If players hear a song they like on any of the game's radio stations, they dial a number on their in-game cell phone and receive a text message with the song's title and artist as well as an e-mail with real-life information on how to buy the song at Amazon.
"I think what's happening to the music business in general is there's significant fragmentation in the way we discover and listen to music," said Russ Crupnik, vice president and senior industry analyst of entertainmen at NPD. "As time is starting to pass, you're going to see more of these kinds of microdeals. They're not as mass market as what we're used to, but they're geared toward a small but important market niche."
This is a new way for the music industry to target an audience that may be used to getting its music for free, Crupnik said.
"A lot of this audience isn't used to paying for things.

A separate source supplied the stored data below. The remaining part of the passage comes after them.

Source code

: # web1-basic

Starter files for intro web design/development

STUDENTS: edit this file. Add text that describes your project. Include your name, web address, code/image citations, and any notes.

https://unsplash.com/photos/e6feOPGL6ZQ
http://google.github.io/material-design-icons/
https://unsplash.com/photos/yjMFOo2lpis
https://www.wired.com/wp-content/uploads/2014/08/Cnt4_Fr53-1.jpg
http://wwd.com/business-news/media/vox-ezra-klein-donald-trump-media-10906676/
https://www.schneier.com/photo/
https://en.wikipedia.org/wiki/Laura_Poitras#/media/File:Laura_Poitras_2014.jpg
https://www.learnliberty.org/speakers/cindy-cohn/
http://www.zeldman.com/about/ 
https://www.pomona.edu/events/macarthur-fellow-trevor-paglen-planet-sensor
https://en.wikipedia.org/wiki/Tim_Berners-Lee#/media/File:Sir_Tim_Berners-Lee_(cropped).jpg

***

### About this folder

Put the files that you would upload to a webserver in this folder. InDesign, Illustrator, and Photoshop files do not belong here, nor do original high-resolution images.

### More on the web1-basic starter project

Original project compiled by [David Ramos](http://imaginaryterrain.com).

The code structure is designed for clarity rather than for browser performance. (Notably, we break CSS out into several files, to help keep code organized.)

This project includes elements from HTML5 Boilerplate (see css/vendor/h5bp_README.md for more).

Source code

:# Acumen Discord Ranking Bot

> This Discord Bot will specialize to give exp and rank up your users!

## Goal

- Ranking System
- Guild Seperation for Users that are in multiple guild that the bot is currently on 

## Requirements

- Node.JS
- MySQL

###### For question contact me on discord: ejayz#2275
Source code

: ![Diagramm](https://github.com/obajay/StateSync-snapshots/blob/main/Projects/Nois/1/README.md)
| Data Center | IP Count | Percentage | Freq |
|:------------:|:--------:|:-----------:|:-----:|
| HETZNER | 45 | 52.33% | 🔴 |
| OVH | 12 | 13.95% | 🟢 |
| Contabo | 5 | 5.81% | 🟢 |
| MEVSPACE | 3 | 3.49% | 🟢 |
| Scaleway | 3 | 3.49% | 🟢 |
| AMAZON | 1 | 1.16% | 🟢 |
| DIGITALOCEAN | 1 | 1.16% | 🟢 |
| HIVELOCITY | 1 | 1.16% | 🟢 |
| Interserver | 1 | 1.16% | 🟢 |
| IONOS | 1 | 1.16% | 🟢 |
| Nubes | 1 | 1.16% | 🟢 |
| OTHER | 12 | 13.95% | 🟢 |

This starts to help with the challenge of 'can I engage someone with the music in the game?'" he said. "'Can I start to create some cracks in an unwillingness to pay?' …This is a cool way to do a transaction."
Plagued by Controversy
But as the game's release draws closer, so does another kind of buzz — the negative kind, from groups that typically voice concern about violent media of all types, but particularly video games.
"The game's certainly become the poster child for violent video games," lobbyist Halpin said. "It's held up as the example as what video games are, which is unfair to the sector as a whole. … Really [critics] should treat this as another season of 'The Sopranos' or another sequel that they really like, but that's created for adults."
"Grand Theft Auto" has drawn ire from critics for years, not only for its violent and sexual content (in one version, players get points for having sex with hookers), but also for hidden, hackable content that some critics say would have increased its rating from M (Mature) to AO (Adults Only).
In "Grand Theft Auto: San Andreas," for instance, developers embedded a minigame called "hot coffee," in which the player could invite his girlfriend in for "coffee" and have sex with her.
Mainstream electronics stores refuse to carry video games rated AO. "Grand Theft Auto IV" is rated M.
"The 'Grand Theft Auto' franchise is definitely a game for adult players … The premise of a lot of the games is illegal activity," said David Walsh, the director of the National Institute on Media and the Family, a group that releases a video game report card every year. "It's a very violent game. We don't know what's in it ["GTA 4"] yet, but I wouldn't be surprised if the edginess in sexual content is pushed a little further."
The group released a study in late 2007 that found that retailers didn't enforce the age-related ratings system nearly half the time.
Although Walsh believes that retailers and parents are part of the equation in keeping violent video games out of the hands of kids, he believes game developers still have a responsibility to consider the boundaries of "good taste."
"Major game publishers have looked at a finished product" and decided not to go with it as is, Walsh said. "Take-Two, as a company, has never done that. They've made their reputation as being the renegade company that's willing to push the boundaries."
Dan Hewitt, a spokesman for the Entertainment Software Association, says that the industry takes the necessary steps to address Walsh's concerns.
"The industry has a responsibility to empower parents to make appropriate choices and we do so in a number of different ways" with a game ratings system and parental controls in video game consoles, he said. "The average video game player is thirty-three years old. We're a mass market entertainment industry."